[WIP] enhance `labels` and deprecate `pos_label` in PRF metrics #2610

Closed
wants to merge 5 commits into
from

Conversation

Projects
None yet
4 participants
Owner

jnothman commented Nov 24, 2013

This intends to make the parameter labels clearly defined for the precision_recall_fscore_support family of metrics. This amounts to a (partial) fix for #1983, #1989, #2029, #2094, #3122. As implied by the comment I have committed, labels will:

  • determine the sort order when returning a result for each class
  • determine which labels will be included in an average (allowing one or more negative/ignored classes in multiclass classification)
  • by default, all labels are used, with no special handling of binary -the current special handling of binary classification is preserved, but pos_label is determined implicitly.-

There are some potential issues in the deprecation process, and in making binary classifier metrics available as Scorers...

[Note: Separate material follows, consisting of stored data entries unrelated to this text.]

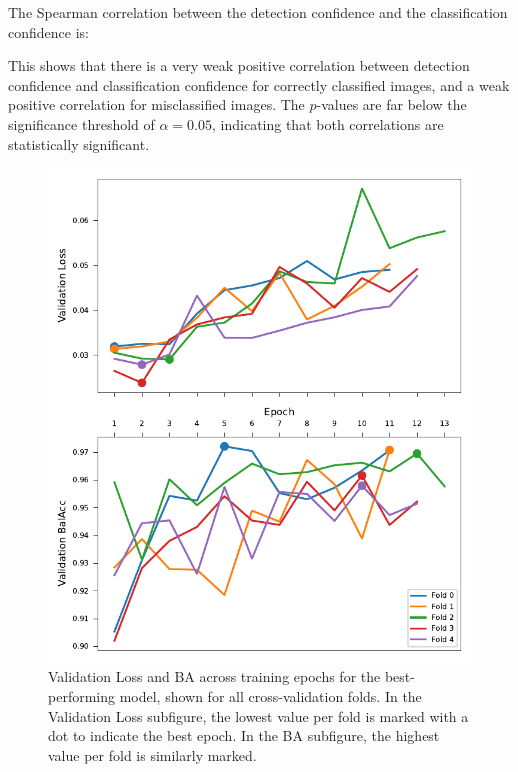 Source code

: The Spearman correlation between the detection confidence and the classification confidence is:



This shows that there is a very weak positive correlation between detection confidence and classification confidence for correctly classified images, and a weak positive correlation for misclassified images.
The $p$-values are far below the significance threshold of \( \alpha = 0.05 \), indicating that both correlations are statistically significant.

\begin{figure}[ht]
\centering
\includegraphics{figures/training_metrics_best_model.pdf}
\caption{Validation Loss and \acs{BA} across training epochs for the best-performing model, shown for all cross-validation folds. In the Validation Loss subfigure, the lowest value per fold is marked with a dot to indicate the best epoch. In the \acs{BA} subfigure, the highest value per fold is similarly marked.}
\label{fig:training_metrics_best_model}
\end{figure}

  • Define and document intended behaviour
  • Tests for new labels functionality
  • Implement new labels functionality
  • Ensure labels is set correctly for legacy functionality
  • Deprecation warnings for pos_label
  • Some solution for scorers, at least handling the binary case
  • Copy documentation to derived functions
  • Update narrative documentation
  • Update what's new
  • Open issue for similar behaviour in average_precision_score, roc_auc_score and any other binary-averaged metrics.

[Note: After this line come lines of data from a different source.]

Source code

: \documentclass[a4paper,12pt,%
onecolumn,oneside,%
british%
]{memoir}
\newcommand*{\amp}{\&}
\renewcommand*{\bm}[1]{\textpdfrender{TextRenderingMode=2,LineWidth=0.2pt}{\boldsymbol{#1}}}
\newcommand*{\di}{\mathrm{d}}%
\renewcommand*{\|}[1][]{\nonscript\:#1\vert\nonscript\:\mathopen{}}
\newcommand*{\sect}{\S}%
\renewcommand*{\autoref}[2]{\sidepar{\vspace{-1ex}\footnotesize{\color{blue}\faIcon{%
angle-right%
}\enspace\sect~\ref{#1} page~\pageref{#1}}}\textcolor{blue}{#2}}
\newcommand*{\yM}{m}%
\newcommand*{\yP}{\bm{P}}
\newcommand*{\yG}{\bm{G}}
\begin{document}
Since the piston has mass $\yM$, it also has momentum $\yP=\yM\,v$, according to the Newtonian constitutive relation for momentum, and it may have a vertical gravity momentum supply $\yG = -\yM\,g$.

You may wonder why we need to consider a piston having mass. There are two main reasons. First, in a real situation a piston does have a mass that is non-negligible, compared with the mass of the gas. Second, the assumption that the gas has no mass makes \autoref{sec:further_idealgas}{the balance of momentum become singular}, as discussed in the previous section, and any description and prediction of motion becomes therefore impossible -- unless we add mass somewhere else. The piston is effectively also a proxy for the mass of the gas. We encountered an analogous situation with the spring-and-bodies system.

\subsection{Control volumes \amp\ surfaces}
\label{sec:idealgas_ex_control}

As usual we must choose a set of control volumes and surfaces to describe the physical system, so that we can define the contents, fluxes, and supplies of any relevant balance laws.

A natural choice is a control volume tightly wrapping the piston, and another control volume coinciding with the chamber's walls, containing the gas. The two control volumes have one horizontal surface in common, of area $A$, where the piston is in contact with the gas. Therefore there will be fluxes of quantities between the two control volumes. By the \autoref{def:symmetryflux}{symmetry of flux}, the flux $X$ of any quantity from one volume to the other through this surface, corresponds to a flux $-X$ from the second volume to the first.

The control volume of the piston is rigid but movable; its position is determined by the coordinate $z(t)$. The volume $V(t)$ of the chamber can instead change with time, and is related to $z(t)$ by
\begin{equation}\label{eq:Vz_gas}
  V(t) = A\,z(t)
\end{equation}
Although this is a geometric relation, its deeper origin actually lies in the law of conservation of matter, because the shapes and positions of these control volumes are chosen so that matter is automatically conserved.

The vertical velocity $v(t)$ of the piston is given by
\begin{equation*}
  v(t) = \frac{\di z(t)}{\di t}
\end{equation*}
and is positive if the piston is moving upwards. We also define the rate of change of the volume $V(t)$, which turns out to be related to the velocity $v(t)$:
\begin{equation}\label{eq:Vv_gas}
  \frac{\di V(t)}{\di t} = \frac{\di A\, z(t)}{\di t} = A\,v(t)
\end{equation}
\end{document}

This should not be merged until after the 0.15 release to allow at least one release with the warning merged from #2952

Coverage Status

Coverage remained the same when pulling a852787 on jnothman:deprecate_pos_label into f63e5fd on scikit-learn:master.

Owner

arjoly commented Nov 25, 2013

Thanks for working on those issues !!!

Owner

jnothman commented Nov 25, 2013

Thanks for working on those issues !!!

np! The fiddliness of pos_label and average has annoyed me for a long time.

But there is at least one problem. Consider the following parameters in the current code:

  • a binary classification dataset (e.g. y_true=[-1, 1, 1], y_pred=[1, 1, -1])
  • pos_label=1 by default
  • average='macro' (or at least not None)
  • labels=[-1, 1] is set explicitly

This was treated as the special binary case, i.e. the metric was returned only for the positive label (P,R,F=1/3). Because labels is set explicitly, this PR would want to return the macro-average over all labels (P,R,F=1/6). However, it would be unusual for labels to have been set explicitly, because it does not affect the binary special case.

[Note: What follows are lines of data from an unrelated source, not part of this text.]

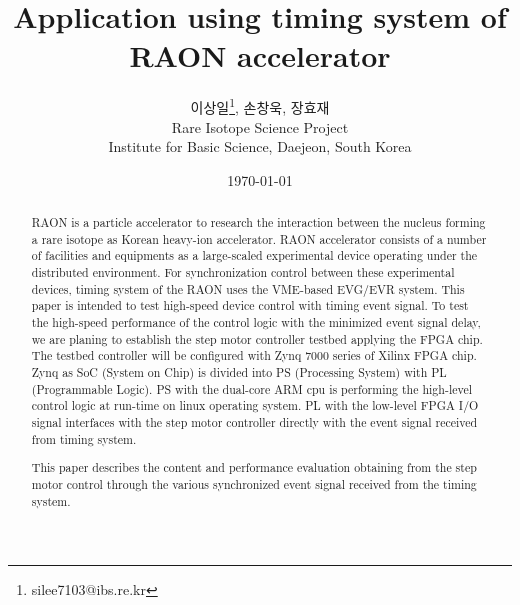 \documentclass[11pt
-  , a4paper
  , article
  , oneside
]{memoir}
\begin{document}
\newcommand{\technumber}{
  RAON Control-Document Series\\
  Revision : v1.0,   Release : 2015-10-12 fixed date}
\title{\textbf{Application using timing system of RAON accelerator}}

\author{이상일\thanks{silee7103@ibs.re.kr}, 손창욱, 장효재 \\

  Rare Isotope Science Project\\
  Institute for Basic Science, Daejeon, South Korea
}
\date{\today}

\renewcommand{\maketitlehooka}{\begin{flushright}\textsf{\technumber}\end{flushright}}

\maketitle

\begin{abstract}
RAON is a particle accelerator to research the interaction between the nucleus forming a rare isotope as Korean heavy-ion accelerator. RAON accelerator consists of a number of facilities and equipments as a large-scaled experimental device operating under the distributed environment. For synchronization control between these experimental devices, timing system of the RAON uses the VME-based EVG/EVR system. This paper is intended to test high-speed device control with timing event signal. To test the high-speed performance of the control logic with the minimized event signal delay, we are planing to establish the step motor controller testbed applying the FPGA chip. The testbed controller will be configured with Zynq 7000 series of Xilinx FPGA chip. Zynq as SoC (System on Chip) is divided into PS (Processing System) with PL (Programmable Logic). PS with the dual-core ARM cpu is performing the high-level control logic at run-time on linux operating system. PL with the low-level FPGA I/O signal interfaces with the step motor controller directly with the event signal received from timing system.

This paper describes the content and performance evaluation obtaining from the step motor control through the various synchronized event signal received from the timing system.
\end{abstract}
\end{document}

I can think of the following deprecation options for this weird case:

  1. delay this PR for a couple of versions, in the meantime warning that behaviour will change in the future
  2. provide only the new functionality, with a warning that the behaviour has changed
  3. provide the old functionality for a couple of versions, but it's not clear how to allow the user to override this behaviour
  4. Change the labels parameter name in the new version, and deprecate the old parameter.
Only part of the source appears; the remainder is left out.